I don't think there's any Afghans on here so it will be lovely to see pupdates, my mum had a couple when I was tiny, I barely remember them though. Saw some beautiful ones at Crufts this year.


----------



## Jess2308 (May 12, 2009)

simplysardonic said:


> Absolutely stunning!
> 
> I don't think there's any Afghans on here so it will be lovely to see pupdates, my mum had a couple when I was tiny, I barely remember them though. Saw some beautiful ones at Crufts this year.


Thank you!  I missed a couple of the most recent (sunday) pics off so just added them, you can probably see how much she's changed just from the pics. She is huge and hairy now :lol:

They don't seem to be a hugely popular breed, apparently they were THE breed to have in the 70's  No idea why they would be unpopular now... weird isn't it..


----------



## simplysardonic (Sep 1, 2009)

Jess2308 said:


> Thank you!  I missed a couple of the most recent (sunday) pics off so just added them, you can probably see how much she's changed just from the pics. She is huge and hairy now :lol:
> 
> They don't seem to be a hugely popular breed, apparently they were THE breed to have in the 70's  No idea why they would be unpopular now... weird isn't it..


Some breeds seem to go in & out of fashion, others, such as labs & GSDs, seem to be perpetually popular.

I remember them being associated with glamorous women in the '70s, they're a very statuesque breed, almost like a canine supermodel.

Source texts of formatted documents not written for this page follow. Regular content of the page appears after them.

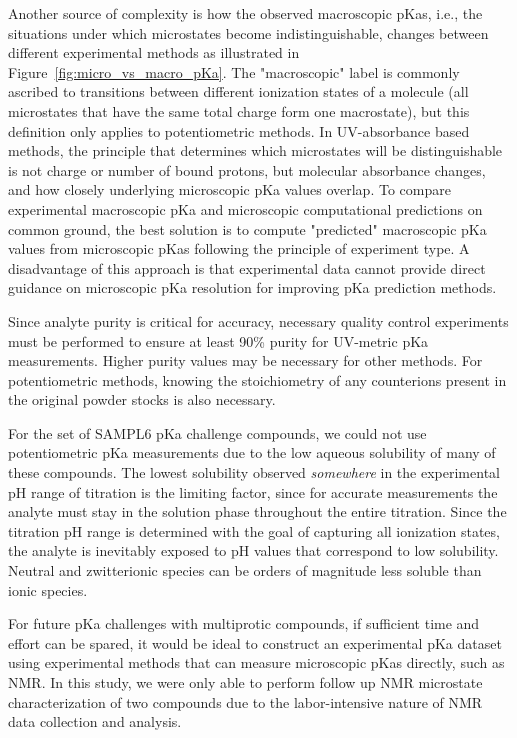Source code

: \documentclass[9pt,lineno]{elife}
\begin{document}
Another source of complexity is how the observed macroscopic pKas, i.e., the situations under which microstates become indistinguishable, changes between different experimental methods as illustrated in Figure~\ref{fig:micro_vs_macro_pKa}. 
The "macroscopic" label is commonly ascribed to transitions between different ionization states of a molecule (all microstates that have the same total charge form one macrostate), but this definition only applies to potentiometric methods. 
In UV-absorbance based methods, the principle that determines which microstates will be distinguishable is not charge or number of bound protons, but molecular absorbance changes, and how closely underlying microscopic pKa values overlap. 
To compare experimental macroscopic pKa and microscopic computational predictions on common ground, the best solution is to compute "predicted" macroscopic pKa values from microscopic pKas following the principle of experiment type. 
A disadvantage of this approach is that experimental data cannot provide direct guidance on microscopic pKa resolution for improving pKa prediction methods.

Since analyte purity is critical for accuracy, necessary quality control experiments must be performed to ensure at least 90\% purity for UV-metric pKa measurements. Higher purity values may be necessary for other methods. 
For potentiometric methods, knowing the stoichiometry of any counterions present in the original powder stocks is also necessary.

For the set of SAMPL6 pKa challenge compounds, we could not use potentiometric pKa measurements due to the low aqueous solubility of many of these compounds. The lowest solubility observed \emph{somewhere} in the experimental pH range of titration is the limiting factor, since for accurate measurements the analyte must stay in the solution phase throughout the entire titration. 
Since the titration pH range is determined with the goal of capturing all ionization states, the analyte is inevitably exposed to pH values that correspond to low solubility. 
Neutral and zwitterionic species can be orders of magnitude less soluble than ionic species. 

For future pKa challenges with multiprotic compounds, if sufficient time and effort can be spared, it would be ideal to construct an experimental pKa dataset using experimental methods that can measure microscopic pKas directly, such as NMR. 
In this study, we were only able to perform follow up NMR microstate characterization of two compounds due to the labor-intensive nature of NMR data collection and analysis. 
\end{document}
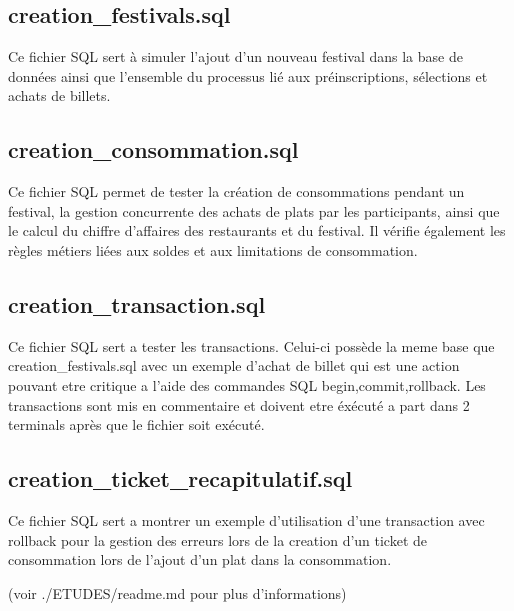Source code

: \documentclass{article}
\begin{document}
\subsection{creation\_festivals.sql}

Ce fichier SQL sert à simuler l'ajout d'un nouveau festival dans la base de données ainsi que l'ensemble du processus lié aux préinscriptions, sélections et achats de billets.

\subsection{creation\_consommation.sql}
Ce fichier SQL permet de tester la création de consommations pendant un festival, la gestion concurrente des achats de plats par les participants, ainsi que le calcul du chiffre d'affaires des restaurants et du festival.
Il vérifie également les règles métiers liées aux soldes et aux limitations de consommation.

\subsection{creation\_transaction.sql}
Ce fichier SQL sert a tester les transactions.
Celui-ci possède la meme base que creation\_festivals.sql avec un exemple d'achat de billet qui est une action pouvant etre critique a l'aide des commandes SQL begin,commit,rollback.
Les transactions sont mis en commentaire et doivent etre éxécuté a part dans 2 terminals après que le fichier soit exécuté.

\subsection{creation\_ticket\_recapitulatif.sql} 
Ce fichier SQL sert a montrer un exemple d'utilisation d'une 
transaction avec rollback pour la gestion des erreurs lors de la creation 
d'un ticket de consommation lors de l'ajout d'un plat dans la consommation.

(voir ./ETUDES/readme.md pour plus d'informations)
\end{document}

Maybe people found the whole grooming aspect too much, I remember my mum moaning about burdock seed heads & Afghan coats!


----------



## Jess2308 (May 12, 2009)

simplysardonic said:


> Some breeds seem to go in & out of fashion, others, such as labs & GSDs, seem to be perpetually popular.
> 
> I remember them being associated with glamorous women in the '70s, they're a very statuesque breed, almost like a canine supermodel.
> 
> Maybe people found the whole grooming aspect too much, I remember my mum moaning about burdock seed heads & Afghan coats!


Glamorous? Well, that's just me all over :lol:

I can imagine the grooming in the winter will be fun  Maybe I will have to get her one of these :lol:


----------



## ForestWomble (May 2, 2013)

Cute puppy and wow hasn't she grown!

When I saw the first few pictures the first thought that came to my mind was the similarity between her face and Alexandar Orlov from Compare the Meerkat dot com - if you take away the floppy ears that is!


----------



## Jess2308 (May 12, 2009)

:lol: A few people have said that!!


----------



## Superash (Aug 23, 2011)

absolutely stunning!!! i used to walk my neighbours afghans when i was a teenager how lucky are you!!!


----------



## Westy (Feb 19, 2013)

_apparently they were THE breed to have in the 70's _

Oh yes I had mine in 1973. My first dog. He was a black masked cream called Marcus. Seveeg Temujin. I used to fold him into the back of my MGBgt! 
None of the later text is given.